Similarly, Myanmar's representative said the Government had set up in 1992 a Ministry for the Progress of Border Areas and National Races and Development Affairs to promote socio-economic development in the regions where national races lived; preserve their culture, literature and customs; strengthen amity among them; substitute opium poppy cultivation with alternative means of livelihood; and preserve and maintain security, law and order, peace and tranquillity in border areas.
Along those lines, Venezuela's representative said her Government was trying to reverse what had been done to indigenous peoples, who were lagging behind because they did not have legitimate rights. Her Government had created a mission aimed at maintaining and developing the ethnic and cultural identity of indigenous peoples that included bilingual education that dealt with their social and cultural needs, allowing indigenous peoples to participate in the national economy, and technical and financial assistance and training. Her Government also had established an indigenous social bank for women, and a programme dealing with migrant indigenous peoples.

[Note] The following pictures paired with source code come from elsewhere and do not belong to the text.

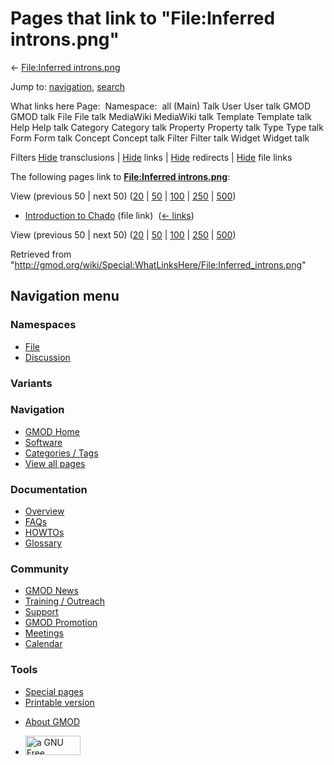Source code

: <div id="mw-page-base" class="noprint">

</div>

<div id="mw-head-base" class="noprint">

</div>

<div id="content" class="mw-body" role="main">

<span id="top"></span>

<div id="mw-js-message" style="display:none;">

</div>



# <span dir="auto">Pages that link to "File:Inferred introns.png"</span>

<div id="bodyContent">

<div id="contentSub">

← [File:Inferred
introns.png](/wiki/File:Inferred_introns.png "File:Inferred introns.png")

</div>

<div id="jump-to-nav" class="mw-jump">

Jump to: [navigation](#mw-navigation), [search](#p-search)

</div>

<div id="mw-content-text">

What links here Page:  Namespace:  all (Main) Talk User User talk GMOD
GMOD talk File File talk MediaWiki MediaWiki talk Template Template talk
Help Help talk Category Category talk Property Property talk Type Type
talk Form Form talk Concept Concept talk Filter Filter talk Widget
Widget talk

Filters
[Hide](/mediawiki/index.php?title=Special:WhatLinksHere/File:Inferred_introns.png&hidetrans=1 "Special:WhatLinksHere/File:Inferred introns.png")
transclusions \|
[Hide](/mediawiki/index.php?title=Special:WhatLinksHere/File:Inferred_introns.png&hidelinks=1 "Special:WhatLinksHere/File:Inferred introns.png")
links \|
[Hide](/mediawiki/index.php?title=Special:WhatLinksHere/File:Inferred_introns.png&hideredirs=1 "Special:WhatLinksHere/File:Inferred introns.png")
redirects \|
[Hide](/mediawiki/index.php?title=Special:WhatLinksHere/File:Inferred_introns.png&hideimages=1 "Special:WhatLinksHere/File:Inferred introns.png")
file links

The following pages link to **[File:Inferred
introns.png](/wiki/File:Inferred_introns.png "File:Inferred introns.png")**:

View (previous 50 \| next 50)
([20](/mediawiki/index.php?title=Special:WhatLinksHere/File:Inferred_introns.png&limit=20 "Special:WhatLinksHere/File:Inferred introns.png")
\|
[50](/mediawiki/index.php?title=Special:WhatLinksHere/File:Inferred_introns.png&limit=50 "Special:WhatLinksHere/File:Inferred introns.png")
\|
[100](/mediawiki/index.php?title=Special:WhatLinksHere/File:Inferred_introns.png&limit=100 "Special:WhatLinksHere/File:Inferred introns.png")
\|
[250](/mediawiki/index.php?title=Special:WhatLinksHere/File:Inferred_introns.png&limit=250 "Special:WhatLinksHere/File:Inferred introns.png")
\|
[500](/mediawiki/index.php?title=Special:WhatLinksHere/File:Inferred_introns.png&limit=500 "Special:WhatLinksHere/File:Inferred introns.png"))

- [Introduction to
  Chado](/wiki/Introduction_to_Chado "Introduction to Chado") (file
  link) ‎ <span class="mw-whatlinkshere-tools">([←
  links](/mediawiki/index.php?title=Special:WhatLinksHere&target=Introduction+to+Chado "Special:WhatLinksHere"))</span>

View (previous 50 \| next 50)
([20](/mediawiki/index.php?title=Special:WhatLinksHere/File:Inferred_introns.png&limit=20 "Special:WhatLinksHere/File:Inferred introns.png")
\|
[50](/mediawiki/index.php?title=Special:WhatLinksHere/File:Inferred_introns.png&limit=50 "Special:WhatLinksHere/File:Inferred introns.png")
\|
[100](/mediawiki/index.php?title=Special:WhatLinksHere/File:Inferred_introns.png&limit=100 "Special:WhatLinksHere/File:Inferred introns.png")
\|
[250](/mediawiki/index.php?title=Special:WhatLinksHere/File:Inferred_introns.png&limit=250 "Special:WhatLinksHere/File:Inferred introns.png")
\|
[500](/mediawiki/index.php?title=Special:WhatLinksHere/File:Inferred_introns.png&limit=500 "Special:WhatLinksHere/File:Inferred introns.png"))

</div>

<div class="printfooter">

Retrieved from
"<http://gmod.org/wiki/Special:WhatLinksHere/File:Inferred_introns.png>"

</div>

<div id="catlinks" class="catlinks catlinks-allhidden">

</div>

<div class="visualClear">

</div>

</div>

</div>

<div id="mw-navigation">

## Navigation menu

<div id="mw-head">



<div id="left-navigation">

<div id="p-namespaces" class="vectorTabs" role="navigation"
aria-labelledby="p-namespaces-label">

### Namespaces

- <span id="ca-nstab-image"><a href="/wiki/File:Inferred_introns.png" accesskey="c"
  title="View the file page [c]">File</a></span>
- <span id="ca-talk"><a
  href="/mediawiki/index.php?title=File_talk:Inferred_introns.png&amp;action=edit&amp;redlink=1"
  accesskey="t"
  title="Discussion about the content page [t]">Discussion</a></span>

</div>

<div id="p-variants" class="vectorMenu emptyPortlet" role="navigation"
aria-labelledby="p-variants-label">

### 

### Variants[](#)

<div class="menu">

</div>

</div>

</div>

<div id="right-navigation">





</div>



</div>

</div>

</div>

<div id="mw-panel">

<div id="p-logo" role="banner">

<a href="/wiki/Main_Page"
style="background-image: url(http://gmod.org/images/GMOD-cogs.png);"
title="Visit the main page"></a>

</div>

<div id="p-Navigation" class="portal" role="navigation"
aria-labelledby="p-Navigation-label">

### Navigation

<div class="body">

- <span id="n-GMOD-Home">[GMOD Home](/wiki/Main_Page)</span>
- <span id="n-Software">[Software](/wiki/GMOD_Components)</span>
- <span id="n-Categories-.2F-Tags">[Categories /
  Tags](/wiki/Categories)</span>
- <span id="n-View-all-pages">[View all
  pages](/wiki/Special:AllPages)</span>

</div>

</div>

<div id="p-Documentation" class="portal" role="navigation"
aria-labelledby="p-Documentation-label">

### Documentation

<div class="body">

- <span id="n-Overview">[Overview](/wiki/Overview)</span>
- <span id="n-FAQs">[FAQs](/wiki/Category:FAQ)</span>
- <span id="n-HOWTOs">[HOWTOs](/wiki/Category:HOWTO)</span>
- <span id="n-Glossary">[Glossary](/wiki/Glossary)</span>

</div>

</div>

<div id="p-Community" class="portal" role="navigation"
aria-labelledby="p-Community-label">

### Community

<div class="body">

- <span id="n-GMOD-News">[GMOD News](/wiki/GMOD_News)</span>
- <span id="n-Training-.2F-Outreach">[Training /
  Outreach](/wiki/Training_and_Outreach)</span>
- <span id="n-Support">[Support](/wiki/Support)</span>
- <span id="n-GMOD-Promotion">[GMOD
  Promotion](/wiki/GMOD_Promotion)</span>
- <span id="n-Meetings">[Meetings](/wiki/Meetings)</span>
- <span id="n-Calendar">[Calendar](/wiki/Calendar)</span>

</div>

</div>

<div id="p-tb" class="portal" role="navigation"
aria-labelledby="p-tb-label">

### Tools

<div class="body">

- <span id="t-specialpages"><a href="/wiki/Special:SpecialPages" accesskey="q"
  title="A list of all special pages [q]">Special pages</a></span>
- <span id="t-print"><a
  href="/mediawiki/index.php?title=Special:WhatLinksHere/File:Inferred_introns.png&amp;printable=yes"
  rel="alternate" accesskey="p"
  title="Printable version of this page [p]">Printable version</a></span>

</div>

</div>

</div>

</div>

<div id="footer" role="contentinfo">

- <span id="footer-places-about">[About
  GMOD](/wiki/GMOD:About "GMOD:About")</span>

<!-- -->

- <span id="footer-copyrightico">[<img src="http://www.gnu.org/graphics/gfdl-logo-small.png" width="88"
  height="31" alt="a GNU Free Documentation License" />](http://www.gnu.org/licenses/fdl-1.3.html)</span>




</div>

The representatives of Uruguay, Peru, Mexico, Chile, Canada and Nepal also made statements.
A representative of the Food and Agricultural Organization also spoke.
The Committee will meet again on Friday, 21 October, at a time to be announced in the Journal, to take action on draft proposals related to the implementation of the outcome of the World Summit for Social Development and of the twenty-fourth special session of the General Assembly; social development, including questions relating to the world social situation and to youth, ageing, disabled persons and the family; follow-up to the International Year of Older Persons: Second World Assembly on Ageing; advancement of women; implementation of the outcome of the Fourth World Conference on Women and of the twenty-third special session of the General Assembly, entitled "Women 2000: gender equality, development and peace for the twenty-first century"; crime prevention and criminal justice; and international drug control.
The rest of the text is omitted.